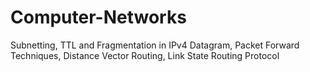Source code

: # Computer-Networks
Subnetting, TTL and Fragmentation in IPv4 Datagram, Packet Forward Techniques, Distance Vector Routing, Link State Routing Protocol
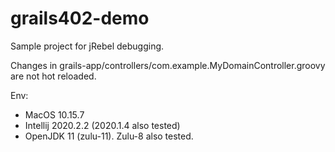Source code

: # grails402-demo

Sample project for jRebel debugging.

Changes in grails-app/controllers/com.example.MyDomainController.groovy are not hot reloaded.

Env: 
* MacOS 10.15.7
* Intellij 2020.2.2 (2020.1.4 also tested)
* OpenJDK 11 (zulu-11). Zulu-8 also tested.



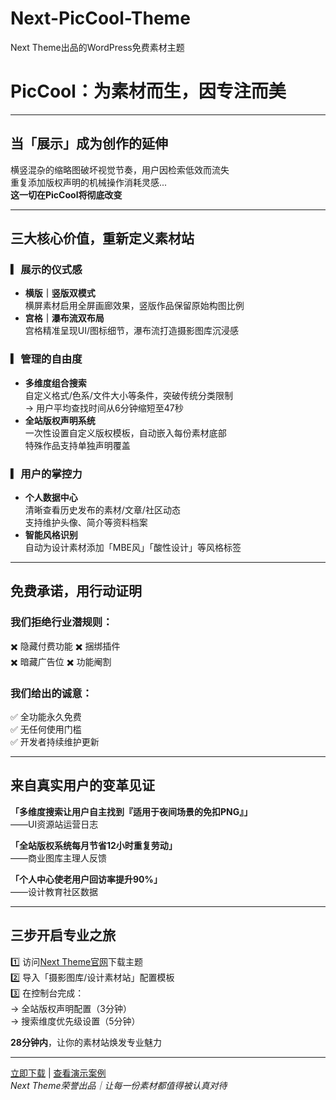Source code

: # Next-PicCool-Theme
Next Theme出品的WordPress免费素材主题
# PicCool：为素材而生，因专注而美

---

## 当「展示」成为创作的延伸  
横竖混杂的缩略图破坏视觉节奏，用户因检索低效而流失  
重复添加版权声明的机械操作消耗灵感...  
**这一切在PicCool将彻底改变**

---

## 三大核心价值，重新定义素材站

### ▎展示的仪式感  
- ​**横版｜竖版双模式**  
  横屏素材启用全屏画廊效果，竖版作品保留原始构图比例  
- ​**宫格｜瀑布流双布局**  
  宫格精准呈现UI/图标细节，瀑布流打造摄影图库沉浸感  

### ▎管理的自由度  
- ​**多维度组合搜索**  
  自定义格式/色系/文件大小等条件，突破传统分类限制  
  → 用户平均查找时间从6分钟缩短至47秒  
- ​**全站版权声明系统**  
  一次性设置自定义版权模板，自动嵌入每份素材底部  
  特殊作品支持单独声明覆盖  

### ▎用户的掌控力  
- ​**个人数据中心**  
  清晰查看历史发布的素材/文章/社区动态  
  支持维护头像、简介等资料档案  
- ​**智能风格识别**  
  自动为设计素材添加「MBE风」「酸性设计」等风格标签  

---

## 免费承诺，用行动证明

### 我们拒绝行业潜规则：
✖️ 隐藏付费功能 ✖️ 捆绑插件  
✖️ 暗藏广告位 ✖️ 功能阉割  

### 我们给出的诚意：
✅ 全功能永久免费  
✅ 无任何使用门槛  
✅ 开发者持续维护更新  

---

## 来自真实用户的变革见证  
**​「多维度搜索让用户自主找到『适用于夜间场景的免扣PNG』」​**  
——UI资源站运营日志  

**​「全站版权系统每月节省12小时重复劳动」​**  
——商业图库主理人反馈  

**​「个人中心使老用户回访率提升90%」​**  
——设计教育社区数据  

---

## 三步开启专业之旅  
1️⃣ 访问[Next Theme官网](链接)下载主题  
2️⃣ 导入「摄影图库/设计素材站」配置模板  
3️⃣ 在控制台完成：  
   → 全站版权声明配置（3分钟）  
   → 搜索维度优先级设置（5分钟）  

**28分钟内**，让你的素材站焕发专业魅力  

---

[立即下载](官网链接) | [查看演示案例](案例链接)  
*Next Theme荣誉出品｜让每一份素材都值得被认真对待*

-----

Pull every line containing the string "also" out of the data above and copy it.

* Intellij 2020.2.2 (2020.1.4 also tested)
* OpenJDK 11 (zulu-11). Zulu-8 also tested.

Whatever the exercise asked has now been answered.